WORK REQUIRED >> In the answer, each entry below appears exactly as given, and no picture appears at all.
EXERCISE DATA below:
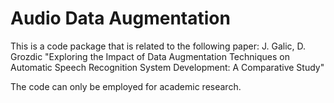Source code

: # Audio Data Augmentation 
This is a code package that is related to the following paper: J. Galic, D. Grozdic "Exploring the Impact of Data Augmentation Techniques on Automatic Speech Recognition System Development: A Comparative Study"

The code can only be employed for academic research.
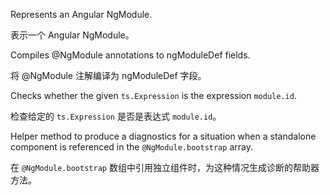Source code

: Represents an Angular NgModule.

表示一个 Angular NgModule。

Compiles &commat;NgModule annotations to ngModuleDef fields.

将 &commat;NgModule 注解编译为 ngModuleDef 字段。

Checks whether the given `ts.Expression` is the expression `module.id`.

检查给定的 `ts.Expression` 是否是表达式 `module.id`。

Helper method to produce a diagnostics for a situation when a standalone component
is referenced in the `@NgModule.bootstrap` array.

在 `@NgModule.bootstrap` 数组中引用独立组件时，为这种情况生成诊断的帮助器方法。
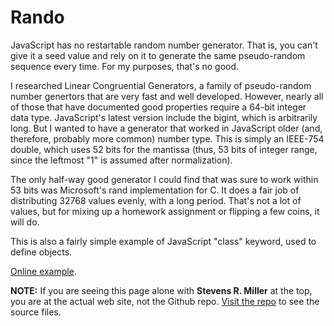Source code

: # Rando

JavaScript has no restartable random number generator. That is, you can't give it a seed value and rely
on it to generate the same pseudo-random sequence every time. For my purposes, that's no good.

I researched Linear Congruential Generators, a family of pseudo-random number genertors that are very
fast and well developed. However, nearly all of those that have documented good properties require
a 64-bit integer data type. JavaScript's latest version include the bigint, which is arbitrarily long.
But I wanted to have a generator that worked in JavaScript older (and, therefore, probably more common)
number type. This is simply an IEEE-754 double, which uses 52 bits for the mantissa (thus, 53 bits of
integer range, since the leftmost "1" is assumed after normalization).

The only half-way good generator I could find that was sure to work within 53 bits was Microsoft's
rand implementation for C. It does a fair job of distributing 32768 values evenly, with a long period.
That's not a lot of values, but for mixing up a homework assignment or flipping a few coins, it will do.

This is also a fairly simple example of JavaScript "class" keyword, used to define objects.

[Online example](https://stevensrmiller.github.io/JavaScript/Rando/Main.html).

**NOTE:** If you are seeing this page alone with **Stevens R. Miller** at the top,
you are at the actual web site, not the Github repo. 
[Visit the repo](https://github.com/stevensrmiller/stevensrmiller.github.io/tree/main/JavaScript)
to see the source files.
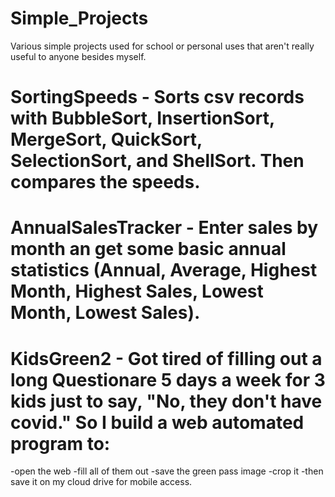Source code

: # Simple_Projects
Various simple projects used for school or personal uses that aren't really useful to anyone besides myself.

# SortingSpeeds - Sorts csv records with BubbleSort, InsertionSort, MergeSort, QuickSort, SelectionSort, and ShellSort. Then compares the speeds.

# AnnualSalesTracker - Enter sales by month an get some basic annual statistics (Annual, Average, Highest Month, Highest Sales, Lowest Month, Lowest Sales).

# KidsGreen2 - Got tired of filling out a long Questionare 5 days a week for 3 kids just to say, "No, they don't have covid." So I build a web automated program to:
  -open the web
  -fill all of them out
  -save the green pass image
  -crop it
  -then save it on my cloud drive for mobile access.
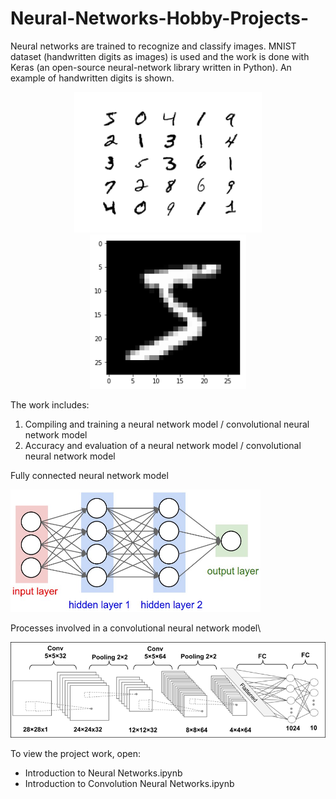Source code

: # Neural-Networks-Hobby-Projects-

Neural networks are trained to recognize and classify images. MNIST dataset (handwritten digits as images) is used and the work is done with Keras (an open-source neural-network library written in Python). An example of handwritten digits is shown. 

<!-- COMMENT --> 
<!-- writing the markdown for each image on the same line --> 
<!-- and center align --> 
<p align="center">
<img src="https://github.com/Pravin93-Murugesan/Neural-Networks-Hobby-Projects-/blob/master/MNIST.png" width="300"> <img src="https://github.com/Pravin93-Murugesan/Neural-Networks-Hobby-Projects-/blob/master/exampleIMG.png" width="250">
</p>

The work includes:
  1. Compiling and training a neural network model / convolutional neural network model
  2. Accuracy and evaluation of a neural network model / convolutional neural network model
  
 
<!-- Add 2 blank spaces at the end to create a newline -->
<!-- or a backslash -->
Fully connected neural network model  

<img src="https://github.com/Pravin93-Murugesan/Neural-Networks-Hobby-Projects-/blob/master/neural_net2.jpeg" width="400">
  
Processes involved in a convolutional neural network model\ 

<img src="https://github.com/Pravin93-Murugesan/Neural-Networks-Hobby-Projects-/blob/master/cnn-model.jpg" width="600">


To view the project work, open:
- Introduction to Neural Networks.ipynb
- Introduction to Convolution Neural Networks.ipynb
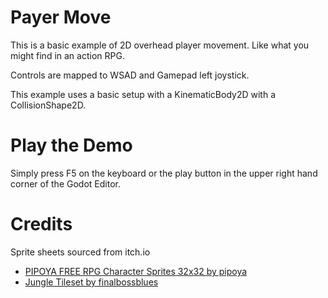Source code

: # Payer Move

This is a basic example of 2D overhead player movement. Like what you might find in an action RPG.

Controls are mapped to WSAD and Gamepad left joystick.

This example uses a basic setup with a KinematicBody2D with a CollisionShape2D. 

# Play the Demo

Simply press F5 on the keyboard or the play button in the upper right hand corner of the Godot Editor.

# Credits

Sprite sheets sourced from itch.io
* [PIPOYA FREE RPG Character Sprites 32x32 by pipoya](https://pipoya.itch.io/pipoya-free-rpg-character-sprites-32x32)
* [Jungle Tileset by finalbossblues](https://finalbossblues.itch.io/tf-jungle-tileset)
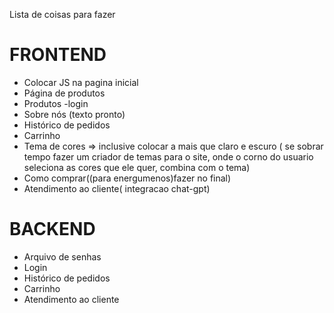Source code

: Lista de coisas para fazer

# FRONTEND

- Colocar JS na pagina inicial
- Página de produtos
- Produtos
-login
- Sobre nós (texto pronto)
- Histórico de pedidos
- Carrinho
- Tema de cores => inclusive colocar a mais que claro e escuro ( se sobrar tempo fazer um criador de temas para o site, onde o corno do usuario seleciona as cores que ele quer, combina com o tema)
- Como comprar((para energumenos)fazer no final)
- Atendimento ao cliente( integracao chat-gpt)




# BACKEND

- Arquivo de senhas
- Login
- Histórico de pedidos
- Carrinho
- Atendimento ao cliente
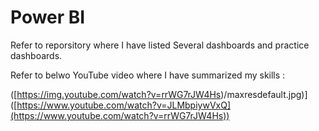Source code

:# Power BI
Refer to reporsitory where I have listed Several dashboards and practice dashboards.

Refer to belwo YouTube video where I have summarized my skills :


([https://img.youtube.com/watch?v=rrWG7rJW4Hs)/maxresdefault.jpg)]
([https://www.youtube.com/watch?v=JLMbpiywVxQ](https://www.youtube.com/watch?v=rrWG7rJW4Hs))
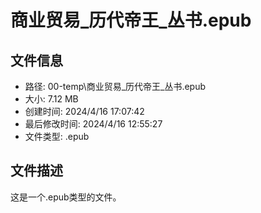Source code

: ﻿# 商业贸易_历代帝王_丛书.epub

## 文件信息
- 路径: 00-temp\商业贸易_历代帝王_丛书.epub
- 大小: 7.12 MB
- 创建时间: 2024/4/16 17:07:42
- 最后修改时间: 2024/4/16 12:55:27
- 文件类型: .epub

## 文件描述
这是一个.epub类型的文件。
End of EXERCISE DATA.
EXPECTED ANSWER >>
Source code

: # Audio Data Augmentation 
This is a code package that is related to the following paper: J. Galic, D. Grozdic "Exploring the Impact of Data Augmentation Techniques on Automatic Speech Recognition System Development: A Comparative Study"

The code can only be employed for academic research.
Source code

: Represents an Angular NgModule.

表示一个 Angular NgModule。

Compiles &commat;NgModule annotations to ngModuleDef fields.

将 &commat;NgModule 注解编译为 ngModuleDef 字段。

Checks whether the given `ts.Expression` is the expression `module.id`.

检查给定的 `ts.Expression` 是否是表达式 `module.id`。

Helper method to produce a diagnostics for a situation when a standalone component
is referenced in the `@NgModule.bootstrap` array.

在 `@NgModule.bootstrap` 数组中引用独立组件时，为这种情况生成诊断的帮助器方法。
Source code

: # Rando

JavaScript has no restartable random number generator. That is, you can't give it a seed value and rely
on it to generate the same pseudo-random sequence every time. For my purposes, that's no good.

I researched Linear Congruential Generators, a family of pseudo-random number genertors that are very
fast and well developed. However, nearly all of those that have documented good properties require
a 64-bit integer data type. JavaScript's latest version include the bigint, which is arbitrarily long.
But I wanted to have a generator that worked in JavaScript older (and, therefore, probably more common)
number type. This is simply an IEEE-754 double, which uses 52 bits for the mantissa (thus, 53 bits of
integer range, since the leftmost "1" is assumed after normalization).

The only half-way good generator I could find that was sure to work within 53 bits was Microsoft's
rand implementation for C. It does a fair job of distributing 32768 values evenly, with a long period.
That's not a lot of values, but for mixing up a homework assignment or flipping a few coins, it will do.

This is also a fairly simple example of JavaScript "class" keyword, used to define objects.

[Online example](https://stevensrmiller.github.io/JavaScript/Rando/Main.html).

**NOTE:** If you are seeing this page alone with **Stevens R. Miller** at the top,
you are at the actual web site, not the Github repo. 
[Visit the repo](https://github.com/stevensrmiller/stevensrmiller.github.io/tree/main/JavaScript)
to see the source files.
Source code

: # Simple_Projects
Various simple projects used for school or personal uses that aren't really useful to anyone besides myself.

# SortingSpeeds - Sorts csv records with BubbleSort, InsertionSort, MergeSort, QuickSort, SelectionSort, and ShellSort. Then compares the speeds.

# AnnualSalesTracker - Enter sales by month an get some basic annual statistics (Annual, Average, Highest Month, Highest Sales, Lowest Month, Lowest Sales).

# KidsGreen2 - Got tired of filling out a long Questionare 5 days a week for 3 kids just to say, "No, they don't have covid." So I build a web automated program to:
  -open the web
  -fill all of them out
  -save the green pass image
  -crop it
  -then save it on my cloud drive for mobile access.
Source code

: # Neural-Networks-Hobby-Projects-

Neural networks are trained to recognize and classify images. MNIST dataset (handwritten digits as images) is used and the work is done with Keras (an open-source neural-network library written in Python). An example of handwritten digits is shown. 

<!-- COMMENT --> 
<!-- writing the markdown for each image on the same line --> 
<!-- and center align --> 
<p align="center">
<img src="https://github.com/Pravin93-Murugesan/Neural-Networks-Hobby-Projects-/blob/master/MNIST.png" width="300"> <img src="https://github.com/Pravin93-Murugesan/Neural-Networks-Hobby-Projects-/blob/master/exampleIMG.png" width="250">
</p>

The work includes:
  1. Compiling and training a neural network model / convolutional neural network model
  2. Accuracy and evaluation of a neural network model / convolutional neural network model
  
 
<!-- Add 2 blank spaces at the end to create a newline -->
<!-- or a backslash -->
Fully connected neural network model  

<img src="https://github.com/Pravin93-Murugesan/Neural-Networks-Hobby-Projects-/blob/master/neural_net2.jpeg" width="400">
  
Processes involved in a convolutional neural network model\ 

<img src="https://github.com/Pravin93-Murugesan/Neural-Networks-Hobby-Projects-/blob/master/cnn-model.jpg" width="600">


To view the project work, open:
- Introduction to Neural Networks.ipynb
- Introduction to Convolution Neural Networks.ipynb
Source code

: # Payer Move

This is a basic example of 2D overhead player movement. Like what you might find in an action RPG.

Controls are mapped to WSAD and Gamepad left joystick.

This example uses a basic setup with a KinematicBody2D with a CollisionShape2D. 

# Play the Demo

Simply press F5 on the keyboard or the play button in the upper right hand corner of the Godot Editor.

# Credits

Sprite sheets sourced from itch.io
* [PIPOYA FREE RPG Character Sprites 32x32 by pipoya](https://pipoya.itch.io/pipoya-free-rpg-character-sprites-32x32)
* [Jungle Tileset by finalbossblues](https://finalbossblues.itch.io/tf-jungle-tileset)
Source code

: Lista de coisas para fazer

# FRONTEND

- Colocar JS na pagina inicial
- Página de produtos
- Produtos
-login
- Sobre nós (texto pronto)
- Histórico de pedidos
- Carrinho
- Tema de cores => inclusive colocar a mais que claro e escuro ( se sobrar tempo fazer um criador de temas para o site, onde o corno do usuario seleciona as cores que ele quer, combina com o tema)
- Como comprar((para energumenos)fazer no final)
- Atendimento ao cliente( integracao chat-gpt)




# BACKEND

- Arquivo de senhas
- Login
- Histórico de pedidos
- Carrinho
- Atendimento ao cliente
Source code

:# Power BI
Refer to reporsitory where I have listed Several dashboards and practice dashboards.

Refer to belwo YouTube video where I have summarized my skills :


([https://img.youtube.com/watch?v=rrWG7rJW4Hs)/maxresdefault.jpg)]
([https://www.youtube.com/watch?v=JLMbpiywVxQ](https://www.youtube.com/watch?v=rrWG7rJW4Hs))
Source code

: ﻿# 商业贸易_历代帝王_丛书.epub

## 文件信息
- 路径: 00-temp\商业贸易_历代帝王_丛书.epub
- 大小: 7.12 MB
- 创建时间: 2024/4/16 17:07:42
- 最后修改时间: 2024/4/16 12:55:27
- 文件类型: .epub

## 文件描述
这是一个.epub类型的文件。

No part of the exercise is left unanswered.